### ACTION ITEM
Extract, exactly as written, each line from the start of the records below to the line containing "The formula is", both ends included; drop the pictures.

=== Section Start ===

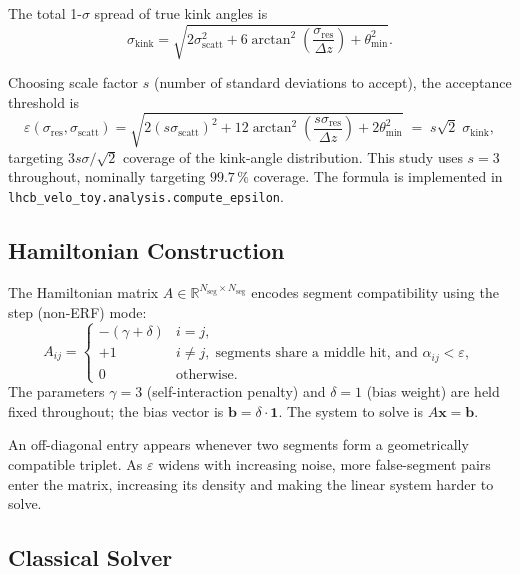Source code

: \documentclass[11pt,a4paper]{article}
\newcommand{\eps}{\varepsilon}
\newcommand{\sres}{\sigma_{\mathrm{res}}}
\newcommand{\sscat}{\sigma_{\mathrm{scatt}}}
\newcommand{\srkink}{\sigma_{\mathrm{kink}}}
\newcommand{\thmin}{\theta_{\min}}
\newcommand{\Dz}{\Delta z}
\newcommand{\Nseg}{N_{\mathrm{seg}}}
\newcommand{\codepath}[1]{\texttt{#1}}
\begin{document}
The total 1-$\sigma$ spread of true kink angles is
\begin{equation}
  \srkink = \sqrt{2\sscat^2 + 6\arctan^2\!\!\!\left(\frac{\sres}{\Dz}\right)
            + \theta_{\min}^2}.
\end{equation}

Choosing scale factor $s$ (number of standard deviations to accept), the
acceptance threshold is
\begin{equation}
  \boxed{
    \eps\!\left(\sres,\sscat\right) =
    \sqrt{2\!\left(s\sscat\right)^2
         + 12\arctan^2\!\!\!\left(\frac{s\sres}{\Dz}\right)
         + 2\thmin^2}
    \;=\; s\sqrt{2}\;\srkink,
  }
  \label{eq:eps}
\end{equation}
targeting $3s\sigma/\sqrt{2}$ coverage of the kink-angle distribution.
This study uses $s=3$ throughout, nominally targeting $99.7\,\%$ coverage.
The formula is implemented in \codepath{lhcb\_velo\_toy.analysis.compute\_epsilon}.

\subsection{Hamiltonian Construction}
\label{sec:theory:ham}

The Hamiltonian matrix $A\in\mathbb{R}^{\Nseg\times\Nseg}$ encodes segment
compatibility using the step (non-ERF) mode:
\begin{equation}
  A_{ij} = \begin{cases}
    -(\gamma+\delta) & i=j, \\
    +1 & i\neq j,\;\text{segments share a middle hit, and }\alpha_{ij}<\eps, \\
    0  & \text{otherwise.}
  \end{cases}
\end{equation}
The parameters $\gamma=3$ (self-interaction penalty) and $\delta=1$ (bias weight) are
held fixed throughout; the bias vector is $\mathbf{b}=\delta\cdot\mathbf{1}$.  The
system to solve is $A\mathbf{x}=\mathbf{b}$.

An off-diagonal entry appears whenever two segments form a geometrically compatible
triplet.  As $\eps$ widens with increasing noise, more false-segment pairs enter the
matrix, increasing its density and making the linear system harder to solve.

\subsection{Classical Solver}
\label{sec:theory:classical}
\end{document}

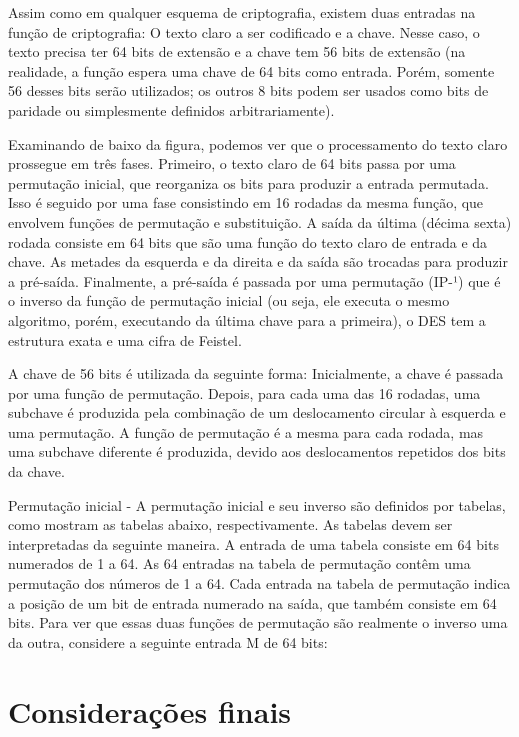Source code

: \documentclass[
	article,			%
	12pt,				%
	oneside,			%
	a4paper,			%
	english,			%
	brazil,				%
	sumario=tradicional
	]{abntex2}
\begin{document}
Assim como em qualquer esquema de criptografia, existem duas entradas na função de criptografia: O texto claro a ser codificado e a chave. Nesse caso, o texto precisa ter 64 bits de extensão e a chave tem 56 bits de extensão (na realidade, a função espera uma chave de 64 bits como entrada. Porém, somente 56 desses bits serão utilizados; os outros 8 bits podem ser usados como bits de paridade ou simplesmente definidos arbitrariamente).

Examinando de baixo da figura, podemos ver que o processamento do texto claro prossegue em três fases. Primeiro, o texto claro de 64 bits passa por uma permutação inicial, que reorganiza os bits para produzir a entrada permutada. Isso é seguido por uma fase consistindo em 16 rodadas da mesma função, que envolvem funções de permutação e substituição. A saída da última (décima sexta) rodada consiste em 64 bits que são uma função do texto claro de entrada e da chave. As metades da esquerda e da direita e da saída são trocadas para produzir a pré-saída. Finalmente, a pré-saída é passada por uma permutação (IP-¹) que é o inverso da função de permutação inicial (ou seja, ele executa o mesmo algoritmo, porém, executando da última chave para a primeira), o DES tem a estrutura exata e uma cifra de Feistel.

A chave de 56 bits é utilizada da seguinte forma: Inicialmente, a chave é passada por uma função de permutação. Depois, para cada uma das 16 rodadas, uma subchave é produzida pela combinação de um deslocamento circular à esquerda e uma permutação. A função de permutação é a mesma para cada rodada, mas uma subchave diferente é produzida, devido aos deslocamentos repetidos dos bits da chave.

Permutação inicial - A permutação inicial e seu inverso são definidos por tabelas, como mostram as tabelas abaixo, respectivamente. As tabelas devem ser interpretadas da seguinte maneira. A entrada de uma tabela consiste em 64 bits numerados de 1 a 64. As 64 entradas na tabela de permutação contêm uma permutação dos números de 1 a 64. Cada entrada na tabela de permutação indica a posição de um bit de entrada numerado na saída, que também consiste em 64 bits. Para ver que essas duas funções de permutação são realmente o inverso uma da outra, considere a seguinte entrada M de 64 bits:


\section*{Considerações finais}
\end{document}
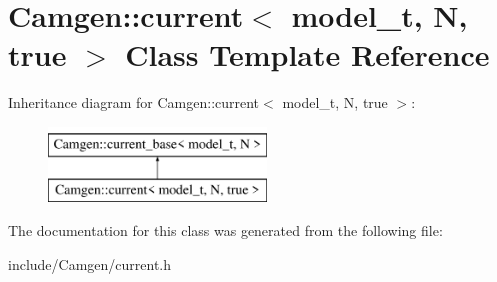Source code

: \hypertarget{a00110}{\section{Camgen\-:\-:current$<$ model\-\_\-t, N, true $>$ Class Template Reference}
\label{a00110}
}
Inheritance diagram for Camgen\-:\-:current$<$ model\-\_\-t, N, true $>$\-:\begin{figure}[H]
\begin{center}
\leavevmode
\includegraphics[height=2.000000cm]{a00110}
\end{center}
\end{figure}


The documentation for this class was generated from the following file\-:\begin{DoxyCompactItemize}
\item 
include/\-Camgen/current.\-h\end{DoxyCompactItemize}
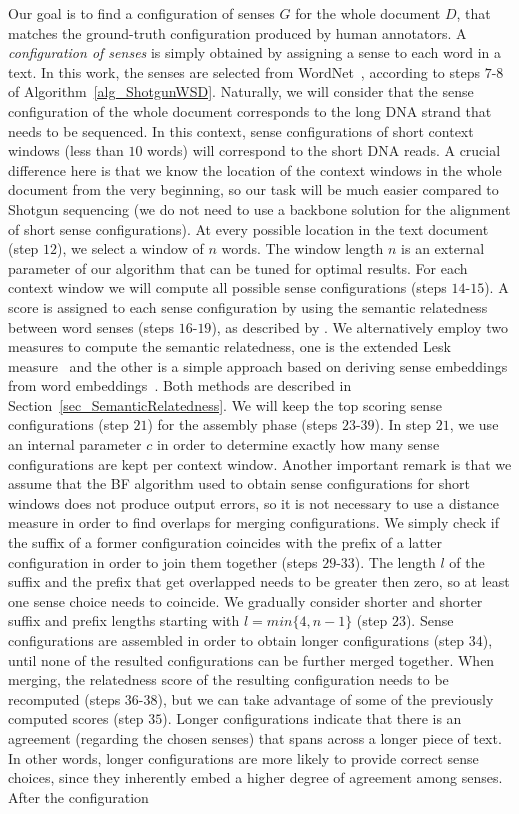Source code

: \documentclass[11pt]{article}
\begin{document}
Our goal is to find a configuration of senses $G$ for the whole document $D$, that matches the ground-truth configuration produced by human annotators. A \emph{configuration of senses} is simply obtained by assigning a sense to each word in a text. In this work, the senses are selected from WordNet~\cite{Miller-WN-1995,Fellbaum-WN-1998}, according to steps $7$-$8$ of Algorithm~\ref{alg_ShotgunWSD}. Naturally, we will consider that the sense configuration of the whole document corresponds to the long DNA strand that needs to be sequenced. In this context, sense configurations of short context windows (less than $10$ words) will correspond to the short DNA reads. A crucial difference here is that we know the location of the context windows in the whole document from the very beginning, so our task will be much easier compared to Shotgun sequencing (we do not need to use a backbone solution for the alignment of short sense configurations). At every possible location in the text document (step $12$), we select a window of $n$ words. The window length $n$ is an external parameter of our algorithm that can be tuned for optimal results. For each context window we will compute all possible sense configurations (steps $14$-$15$). A score is assigned to each sense configuration by using the semantic relatedness between word senses (steps $16$-$19$), as described by . We alternatively employ two measures to compute the semantic relatedness, one is the extended Lesk measure~\cite{Banerjee-CICLING-2002,Banerjee-IJCAI-2003} and the other is a simple approach based on deriving sense embeddings from word embeddings~\cite{Mikolov-NIPS-2013}. Both methods are described in Section~\ref{sec_SemanticRelatedness}. We will keep the top scoring sense configurations (step $21$) for the assembly phase (steps $23$-$39$). In step $21$, we use an internal parameter $c$ in order to determine exactly how many sense configurations are kept per context window. Another important remark is that we assume that the BF algorithm used to obtain sense configurations for short windows does not produce output errors, so it is not necessary to use a distance measure in order to find overlaps for merging configurations. We simply check if the suffix of a former configuration coincides with the prefix of a latter configuration in order to join them together (steps $29$-$33$). The length $l$ of the suffix and the prefix that get overlapped needs to be greater then zero, so at least one sense choice needs to coincide. We gradually consider shorter and shorter suffix and prefix lengths starting with $l = min\{4,n-1\}$ (step $23$). Sense configurations are assembled in order to obtain longer configurations (step $34$), until none of the resulted configurations can be further merged together. When merging, the relatedness score of the resulting configuration needs to be recomputed (steps $36$-$38$), but we can take advantage of some of the previously computed scores (step $35$). Longer configurations indicate that there is an agreement (regarding the chosen senses) that spans across a longer piece of text. In other words, longer configurations are more likely to provide correct sense choices, since they inherently embed a higher degree of agreement among senses. After the configuration 
\end{document}
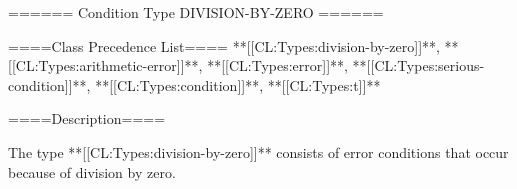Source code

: ====== Condition Type DIVISION-BY-ZERO ======

====Class Precedence List==== **[[CL:Types:division-by-zero]]**, **[[CL:Types:arithmetic-error]]**, **[[CL:Types:error]]**, **[[CL:Types:serious-condition]]**, **[[CL:Types:condition]]**, **[[CL:Types:t]]**

====Description====

The type **[[CL:Types:division-by-zero]]** consists of error conditions that occur because of division by zero.

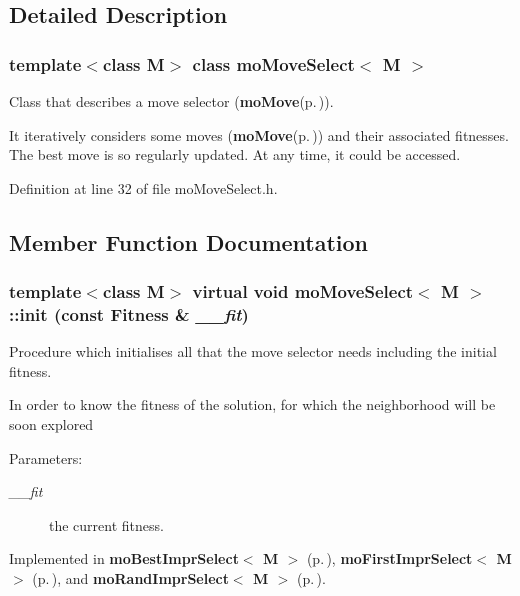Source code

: \subsection{Detailed Description}
\subsubsection*{template$<$class M$>$ class mo\-Move\-Select$<$ M $>$}

Class that describes a move selector ({\bf mo\-Move}{\rm (p.\,\pageref{classmo_move})}). 

It iteratively considers some moves ({\bf mo\-Move}{\rm (p.\,\pageref{classmo_move})}) and their associated fitnesses. The best move is so regularly updated. At any time, it could be accessed. 



Definition at line 32 of file mo\-Move\-Select.h.

\subsection{Member Function Documentation}
\subsubsection{\setlength{\rightskip}{0pt plus 5cm}template$<$class M$>$ virtual void {\bf mo\-Move\-Select}$<$ M $>$::init (const {\bf Fitness} \& {\em \_\-\_\-fit})\hspace{0.3cm}{\tt  [pure virtual]}}\label{classmo_move_select_bca4c43f13d26eca7163aeb272a4a52e}


Procedure which initialises all that the move selector needs including the initial fitness. 

In order to know the fitness of the solution, for which the neighborhood will be soon explored

\begin{Desc}
\item[Parameters:]
\begin{description}
\item[{\em \_\-\_\-fit}]the current fitness. \end{description}
\end{Desc}


Implemented in {\bf mo\-Best\-Impr\-Select$<$ M $>$} {\rm (p.\,\pageref{classmo_best_impr_select_2d2abf9aa17dc77cbb4f41810ab7b956})}, {\bf mo\-First\-Impr\-Select$<$ M $>$} {\rm (p.\,\pageref{classmo_first_impr_select_4c5ce18ede46247a439c68f6954a4055})}, and {\bf mo\-Rand\-Impr\-Select$<$ M $>$} {\rm (p.\,\pageref{classmo_rand_impr_select_a19726a1509cff874801615d63a3b5d9})}.
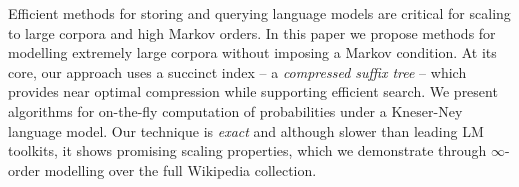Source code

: Efficient methods for storing and querying language models are critical for scaling to large corpora and high Markov orders.
In this paper we propose methods for modelling extremely large corpora without
imposing a Markov condition.
At its core, our approach uses a succinct index -- a \emph{compressed suffix tree} -- which provides near optimal compression while supporting efficient search.
We present algorithms for on-the-fly computation of probabilities under a
Kneser-Ney language model.
Our technique is \emph{exact} and although slower than leading LM
toolkits, it shows promising scaling properties,
which we demonstrate through $\infty$-order modelling over the full Wikipedia collection.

=== Section End ===

### TASK RESULT
Source code

: \documentclass[11pt,a4paper]{article}
\newcommand{\eps}{\varepsilon}
\newcommand{\sres}{\sigma_{\mathrm{res}}}
\newcommand{\sscat}{\sigma_{\mathrm{scatt}}}
\newcommand{\srkink}{\sigma_{\mathrm{kink}}}
\newcommand{\thmin}{\theta_{\min}}
\newcommand{\Dz}{\Delta z}
\newcommand{\Nseg}{N_{\mathrm{seg}}}
\newcommand{\codepath}[1]{\texttt{#1}}
\begin{document}
The total 1-$\sigma$ spread of true kink angles is
\begin{equation}
  \srkink = \sqrt{2\sscat^2 + 6\arctan^2\!\!\!\left(\frac{\sres}{\Dz}\right)
            + \theta_{\min}^2}.
\end{equation}

Choosing scale factor $s$ (number of standard deviations to accept), the
acceptance threshold is
\begin{equation}
  \boxed{
    \eps\!\left(\sres,\sscat\right) =
    \sqrt{2\!\left(s\sscat\right)^2
         + 12\arctan^2\!\!\!\left(\frac{s\sres}{\Dz}\right)
         + 2\thmin^2}
    \;=\; s\sqrt{2}\;\srkink,
  }
  \label{eq:eps}
\end{equation}
targeting $3s\sigma/\sqrt{2}$ coverage of the kink-angle distribution.
This study uses $s=3$ throughout, nominally targeting $99.7\,\%$ coverage.
The formula is implemented in \codepath{lhcb\_velo\_toy.analysis.compute\_epsilon}.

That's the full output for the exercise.